YOUR GOAL: Report, in full, each line of the material below in which the string "Omit" occurs.
——————————
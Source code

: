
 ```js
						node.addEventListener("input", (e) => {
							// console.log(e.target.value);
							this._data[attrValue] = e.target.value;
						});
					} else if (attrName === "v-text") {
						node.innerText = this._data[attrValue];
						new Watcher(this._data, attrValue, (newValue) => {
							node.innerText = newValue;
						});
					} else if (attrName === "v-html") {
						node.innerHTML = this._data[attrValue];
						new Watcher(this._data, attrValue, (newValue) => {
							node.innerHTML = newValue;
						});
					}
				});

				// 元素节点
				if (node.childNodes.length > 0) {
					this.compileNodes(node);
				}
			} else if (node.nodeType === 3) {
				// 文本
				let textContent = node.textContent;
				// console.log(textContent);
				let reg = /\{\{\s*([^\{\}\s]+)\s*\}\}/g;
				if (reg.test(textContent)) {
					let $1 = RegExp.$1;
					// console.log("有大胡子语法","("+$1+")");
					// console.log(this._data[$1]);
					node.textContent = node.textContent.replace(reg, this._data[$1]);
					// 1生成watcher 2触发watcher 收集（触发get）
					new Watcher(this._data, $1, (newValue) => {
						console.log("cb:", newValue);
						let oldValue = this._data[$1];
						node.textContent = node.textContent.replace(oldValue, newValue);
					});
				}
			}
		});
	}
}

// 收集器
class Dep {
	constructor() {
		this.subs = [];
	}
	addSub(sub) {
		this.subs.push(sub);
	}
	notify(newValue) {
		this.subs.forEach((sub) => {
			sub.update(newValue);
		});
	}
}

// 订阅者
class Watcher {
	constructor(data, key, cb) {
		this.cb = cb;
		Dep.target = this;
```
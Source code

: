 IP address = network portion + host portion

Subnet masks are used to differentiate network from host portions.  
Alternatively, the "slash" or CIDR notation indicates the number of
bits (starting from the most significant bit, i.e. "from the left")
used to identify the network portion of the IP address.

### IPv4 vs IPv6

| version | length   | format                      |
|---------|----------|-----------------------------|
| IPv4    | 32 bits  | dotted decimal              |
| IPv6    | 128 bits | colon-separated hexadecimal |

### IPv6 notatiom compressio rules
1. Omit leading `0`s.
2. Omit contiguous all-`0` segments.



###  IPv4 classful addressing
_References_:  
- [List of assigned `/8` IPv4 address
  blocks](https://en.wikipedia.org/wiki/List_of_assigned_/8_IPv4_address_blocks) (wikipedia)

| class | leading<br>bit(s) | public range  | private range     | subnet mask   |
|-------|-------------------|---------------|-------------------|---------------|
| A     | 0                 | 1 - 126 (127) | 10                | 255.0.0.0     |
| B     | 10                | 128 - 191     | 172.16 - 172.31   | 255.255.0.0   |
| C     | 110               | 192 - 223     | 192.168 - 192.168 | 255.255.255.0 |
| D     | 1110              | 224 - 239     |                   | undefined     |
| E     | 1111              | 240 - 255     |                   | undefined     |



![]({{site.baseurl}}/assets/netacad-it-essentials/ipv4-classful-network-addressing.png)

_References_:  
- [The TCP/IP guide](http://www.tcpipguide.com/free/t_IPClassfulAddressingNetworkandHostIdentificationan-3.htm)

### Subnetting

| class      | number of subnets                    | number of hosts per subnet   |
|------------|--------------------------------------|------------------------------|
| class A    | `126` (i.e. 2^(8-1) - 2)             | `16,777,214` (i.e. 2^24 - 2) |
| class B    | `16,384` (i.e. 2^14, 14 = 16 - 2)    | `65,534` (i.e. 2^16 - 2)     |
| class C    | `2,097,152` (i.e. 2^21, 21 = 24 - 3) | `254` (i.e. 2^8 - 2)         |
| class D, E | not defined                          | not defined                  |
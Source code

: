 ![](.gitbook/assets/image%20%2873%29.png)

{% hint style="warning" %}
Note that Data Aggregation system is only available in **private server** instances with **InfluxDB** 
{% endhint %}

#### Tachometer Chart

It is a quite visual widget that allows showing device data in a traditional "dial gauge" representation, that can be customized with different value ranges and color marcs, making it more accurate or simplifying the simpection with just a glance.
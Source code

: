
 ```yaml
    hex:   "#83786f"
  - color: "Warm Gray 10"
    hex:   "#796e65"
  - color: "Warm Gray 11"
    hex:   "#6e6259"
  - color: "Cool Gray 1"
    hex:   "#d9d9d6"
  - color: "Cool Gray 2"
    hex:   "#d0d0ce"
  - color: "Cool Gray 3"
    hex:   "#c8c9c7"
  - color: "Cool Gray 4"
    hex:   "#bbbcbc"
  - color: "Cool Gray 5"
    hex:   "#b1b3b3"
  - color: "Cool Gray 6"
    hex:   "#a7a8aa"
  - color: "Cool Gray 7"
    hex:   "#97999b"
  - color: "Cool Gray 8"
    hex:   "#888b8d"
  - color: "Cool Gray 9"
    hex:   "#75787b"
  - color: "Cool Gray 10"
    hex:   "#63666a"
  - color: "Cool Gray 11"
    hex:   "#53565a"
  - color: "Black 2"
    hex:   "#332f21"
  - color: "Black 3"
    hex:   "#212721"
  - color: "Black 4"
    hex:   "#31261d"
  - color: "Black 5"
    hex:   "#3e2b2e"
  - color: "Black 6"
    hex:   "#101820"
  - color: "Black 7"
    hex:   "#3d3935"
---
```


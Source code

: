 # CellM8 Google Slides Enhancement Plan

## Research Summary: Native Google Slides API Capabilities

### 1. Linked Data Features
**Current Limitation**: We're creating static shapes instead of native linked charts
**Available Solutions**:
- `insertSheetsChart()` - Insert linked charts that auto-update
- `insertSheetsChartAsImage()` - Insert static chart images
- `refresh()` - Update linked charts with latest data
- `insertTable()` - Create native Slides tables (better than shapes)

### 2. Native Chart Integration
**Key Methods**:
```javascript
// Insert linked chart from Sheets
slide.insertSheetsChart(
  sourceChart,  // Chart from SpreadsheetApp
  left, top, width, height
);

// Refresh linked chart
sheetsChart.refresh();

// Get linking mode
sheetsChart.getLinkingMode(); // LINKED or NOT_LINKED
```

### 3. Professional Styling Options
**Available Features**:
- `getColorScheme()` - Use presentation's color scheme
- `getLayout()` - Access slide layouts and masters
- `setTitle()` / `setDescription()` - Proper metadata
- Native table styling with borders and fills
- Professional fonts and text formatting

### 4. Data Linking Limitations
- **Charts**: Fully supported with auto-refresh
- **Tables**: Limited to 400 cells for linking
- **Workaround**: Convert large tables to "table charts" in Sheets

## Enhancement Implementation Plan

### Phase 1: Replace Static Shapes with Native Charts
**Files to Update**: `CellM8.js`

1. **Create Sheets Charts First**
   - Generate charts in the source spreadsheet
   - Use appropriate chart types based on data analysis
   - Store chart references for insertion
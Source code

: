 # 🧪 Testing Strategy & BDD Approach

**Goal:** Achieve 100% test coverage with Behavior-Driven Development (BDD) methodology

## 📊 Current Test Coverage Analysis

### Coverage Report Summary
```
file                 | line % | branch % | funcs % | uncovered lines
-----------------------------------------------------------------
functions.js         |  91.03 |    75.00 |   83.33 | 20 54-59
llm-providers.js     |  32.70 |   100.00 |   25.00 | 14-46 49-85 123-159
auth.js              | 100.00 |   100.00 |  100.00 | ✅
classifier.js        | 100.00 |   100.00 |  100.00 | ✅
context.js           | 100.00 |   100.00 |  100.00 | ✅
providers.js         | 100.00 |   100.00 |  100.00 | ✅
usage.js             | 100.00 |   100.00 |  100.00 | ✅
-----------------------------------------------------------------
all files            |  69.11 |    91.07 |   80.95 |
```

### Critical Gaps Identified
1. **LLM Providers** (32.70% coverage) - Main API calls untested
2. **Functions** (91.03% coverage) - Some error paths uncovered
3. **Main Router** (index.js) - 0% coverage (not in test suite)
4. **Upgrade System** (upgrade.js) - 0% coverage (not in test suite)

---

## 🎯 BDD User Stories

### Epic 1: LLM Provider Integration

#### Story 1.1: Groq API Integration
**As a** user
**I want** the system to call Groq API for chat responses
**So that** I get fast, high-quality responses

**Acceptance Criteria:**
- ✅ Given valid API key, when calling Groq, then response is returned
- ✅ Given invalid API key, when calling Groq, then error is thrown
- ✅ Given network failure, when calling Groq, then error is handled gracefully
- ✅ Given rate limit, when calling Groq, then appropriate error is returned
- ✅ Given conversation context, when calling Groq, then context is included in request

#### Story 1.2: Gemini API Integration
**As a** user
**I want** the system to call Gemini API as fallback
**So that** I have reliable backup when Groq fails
——————————
EXPECTED OUTPUT:
1. Omit leading `0`s.
2. Omit contiguous all-`0` segments.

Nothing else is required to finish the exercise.